Plantation Manor Restaurant of Houma, Inc. v. Wenhope Associates (In re Plantation Manor Restaurant of Houma, Inc.)

47 B.R. 163, 1985 Bankr. LEXIS 6627
CourtUnited States Bankruptcy Court, W.D. Arkansas
DecidedFebruary 27, 1985
DocketBankruptcy No. TX 84-48; Adv. No. AP-85-67
StatusPublished

This text of 47 B.R. 163 (Plantation Manor Restaurant of Houma, Inc. v. Wenhope Associates (In re Plantation Manor Restaurant of Houma, Inc.)) is published on Counsel Stack Legal Research, covering United States Bankruptcy Court, W.D. Arkansas primary law. Counsel Stack provides free access to over 12 million legal documents including statutes, case law, regulations, and constitutions.

Bluebook
Plantation Manor Restaurant of Houma, Inc. v. Wenhope Associates (In re Plantation Manor Restaurant of Houma, Inc.), 47 B.R. 163, 1985 Bankr.
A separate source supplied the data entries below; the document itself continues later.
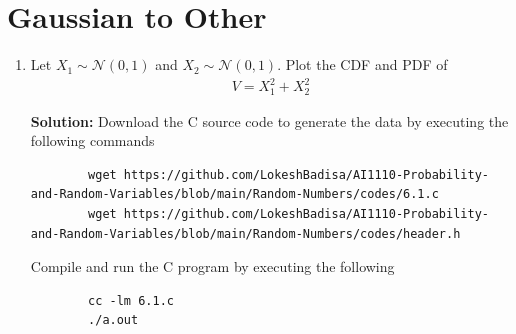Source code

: \documentclass[journal,12pt,twocolumn]{IEEEtran}
\newcommand{\solution}{\noindent \textbf{Solution: }}
\providecommand{\gauss}[2]{\mathcal{N}\ensuremath{\left(#1,#2\right)}}
\numberwithin{equation}{section}
\renewcommand\thesection{\arabic{section}}
\begin{document}
	\section{Gaussian to Other}
	\begin{enumerate}[label=\thesection.\arabic*,ref=\thesection.\theenumi]
	\item Let $X_1 \sim  \gauss{0}{1}$ and $X_2 \sim  \gauss{0}{1}$. Plot the CDF and PDF of
	\begin{align}
		V = X_1^2 + X_2^2
	\end{align}
	
	\solution Download the C source code to generate the data by executing the following commands
	\begin{lstlisting}
		wget https://github.com/LokeshBadisa/AI1110-Probability-and-Random-Variables/blob/main/Random-Numbers/codes/6.1.c
		wget https://github.com/LokeshBadisa/AI1110-Probability-and-Random-Variables/blob/main/Random-Numbers/codes/header.h
	\end{lstlisting}
	Compile and run the C program by executing the following
	\begin{lstlisting}
		cc -lm 6.1.c
		./a.out
	\end{lstlisting}
	

\end{enumerate}
\end{document}

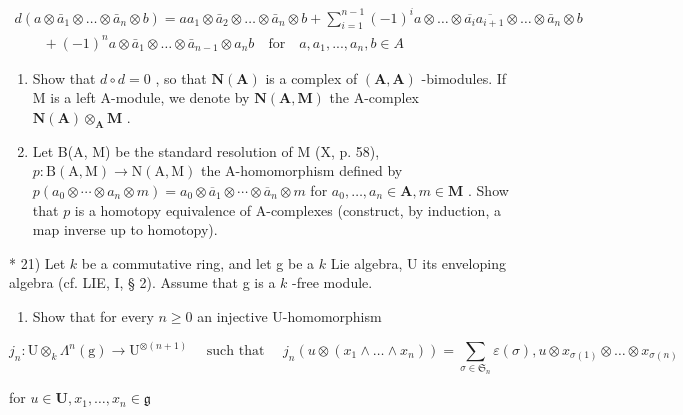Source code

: \[
\begin{array}{l} d (a \otimes \bar {a} _ {1} \otimes \dots \otimes \bar {a} _ {n} \otimes b) = a a _ {1} \otimes \bar {a} _ {2} \otimes \dots \otimes \bar {a} _ {n} \otimes b + \sum_ {i = 1} ^ {n - 1} (- 1) ^ {i} a \otimes \dots \otimes \overline {{a _ {i}}} \overline {{a _ {i + 1}}} \otimes \dots \otimes \bar {a} _ {n} \otimes b \\ \qquad + (- 1) ^ {n} a \otimes \bar {a} _ {1} \otimes \dots \otimes \bar {a} _ {n - 1} \otimes a _ {n} b \quad \text {for} \quad a, a _ {1},..., a _ {n}, b \in A \end{array}
\]

\begin{enumerate}
\def\labelenumi{\alph{enumi})}
\setcounter{enumi}{1}
\item
  Show that \(d \circ d = 0\) , so that \(\mathbf{N}(\mathbf{A})\) is a complex of \((\mathbf{A}, \mathbf{A})\) -bimodules. If M is a left A-module, we denote by \(\mathbf{N}(\mathbf{A}, \mathbf{M})\) the A-complex \(\mathbf{N}(\mathbf{A}) \otimes_{\mathbf{A}} \mathbf{M}\) .
\item
  Let B(A, M) be the standard resolution of M (X, p. 58), \(p: \mathrm{B}(\mathrm{A}, \mathrm{M}) \to \mathrm{N}(\mathrm{A}, \mathrm{M})\) the A-homomorphism defined by \(p(a_0 \otimes \cdots \otimes a_n \otimes m) = a_0 \otimes \overline{a}_1 \otimes \cdots \otimes \overline{a}_n \otimes m\) for \(a_0, \ldots, a_n \in \mathbf{A}, m \in \mathbf{M}\) . Show that \(p\) is a homotopy equivalence of A-complexes (construct, by induction, a map inverse up to homotopy).
\end{enumerate}

* 21) Let \(k\) be a commutative ring, and let g be a \(k\) Lie algebra, U its enveloping algebra (cf. LIE, I, § 2). Assume that g is a \(k\) -free module.

\begin{enumerate}
\def\labelenumi{\alph{enumi})}
\tightlist
\item
  Show that for every \(n \geqslant 0\) an injective U-homomorphism
\end{enumerate}

\[
j _ {n}: \mathrm{U} \otimes_ {k} \Lambda^ {n} (\mathrm{g}) \rightarrow \mathrm{U} ^ {\otimes (n + 1)} \quad \text { such that } \quad j _ {n} (u \otimes (x _ {1} \wedge \dots \wedge x _ {n})) = \sum_ {\sigma \in \mathfrak {S} _ {n}} \varepsilon (\sigma), u \otimes x _ {\sigma (1)} \otimes \dots \otimes x _ {\sigma (n)}
\]

for \(u\in \mathbf{U},x_1,\dots ,x_n\in \mathfrak{g}\)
LEXIS 6627 (Ark. 1985).

Opinion

ORDER DENYING APPLICATION FOR PRELIMINARY INJUNCTION

DENNIS J. STEWART, Bankruptcy Judge.

This court formerly entered its judgment on December 21, 1984, granting the defend[164]*164ant relief from the automatic stay with respect to certain motel property. 45 B.R. 229. In the exercise of the relief thus granted, the defendant proceeded to foreclosure of the property and the foreclosure sale was scheduled for February 15, 1985.

In the meantime, the debtor filed this action, seeking to enjoin the foreclosure sale thus scheduled, on the grounds that there were “changed circumstances” in that the debtor now had a purchaser who would promise to pay an amount over the space of 15 years as would completely pay off all existing creditors. Pursuant to that filing, this court earlier conducted an emergency, summary hearing on the debtor’s motion for a temporary restraining order to restrain the foreclosure until a hearing could be held’ on its application for preliminary injunction. It was determined from the evidence then adduced that the foreclosure should be temporarily restrained pending a hearing on the issue of whether a preliminary injunction should issue.
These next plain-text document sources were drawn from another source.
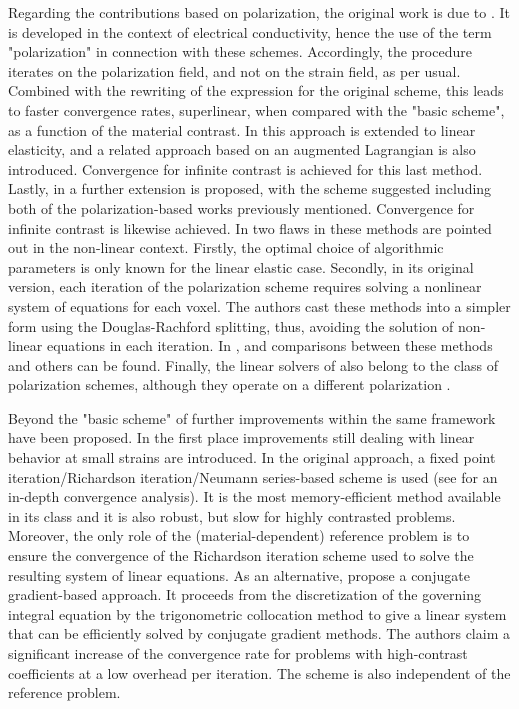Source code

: Regarding the contributions based on polarization, the original work is due to \cite{eyre_fast_1999}.
It is developed in the context of electrical conductivity, hence the use of the term "polarization" in connection with these schemes.
Accordingly, the procedure iterates on the polarization field, and not on the strain field, as per usual.
Combined with the rewriting of the expression for the original scheme, this leads to faster convergence rates, superlinear, when compared with the "basic scheme", as a function of the material contrast.
In \cite{michel_computational_2001} this approach is extended to linear elasticity, and a related approach based on an augmented Lagrangian is also introduced.
Convergence for infinite contrast is achieved for this last method.
Lastly, in \cite{monchiet_polarization-based_2012} a further extension is proposed, with the scheme suggested including both of the polarization-based works previously mentioned.
Convergence for infinite contrast is likewise achieved.
In \cite{schneider_polarization-based_2019} two flaws in these methods are pointed out in the non-linear context.
Firstly, the optimal choice of algorithmic parameters is only known for the linear elastic case.
Secondly, in its original version, each iteration of the polarization scheme requires solving a nonlinear system of equations for each voxel.
The authors cast these methods into a simpler form using the Douglas-Rachford splitting, thus, avoiding the solution of non-linear equations in each iteration.
In \cite{moulinec_comparison_2014}, \cite{moulinec_comparison_2014-1} and \cite{schneider_polarization-based_2019} comparisons between these methods and others can be found.
Finally, the linear solvers of \cite{brisard_fft-based_2010, brisard_combining_2012} also belong to the class of polarization schemes, although they operate on a different polarization \citep{schneider_lippmannschwinger_2020}.

Beyond the "basic scheme" of \cite{moulinec_fast_1994} further improvements within the same framework have been proposed.
In the first place improvements still dealing with linear behavior at small strains are introduced.
In the original approach, a fixed point iteration/Richardson iteration/Neumann series-based scheme is used (see \cite{moulinec_convergence_2018} for an in-depth convergence analysis).
It is the most memory-efficient method available in its class and it is also robust, but slow for highly contrasted problems.
Moreover, the only role of the (material-dependent) reference problem is to ensure the convergence of the Richardson iteration scheme used to solve the resulting system of linear equations.
As an alternative, \cite{zeman_accelerating_2010} propose a conjugate gradient-based approach.
It proceeds from the discretization of the governing integral equation by the trigonometric collocation method to give a linear system that can be efficiently solved by conjugate gradient methods.
The authors claim a significant increase of the convergence rate for problems with high-contrast coefficients at a low overhead per iteration.
The scheme is also independent of the reference problem.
Now, on the date of February 26, 1985, the hearing on the issue of whether the preliminary injunction should issue has been completed. The matter has been taken under advisement in order to ensure full consideration by the court of all relevant factors. Because it is imperative, however, that a ruling be issued immediately, the court is constrained to set out only the most important and material factual findings and conclusions of law.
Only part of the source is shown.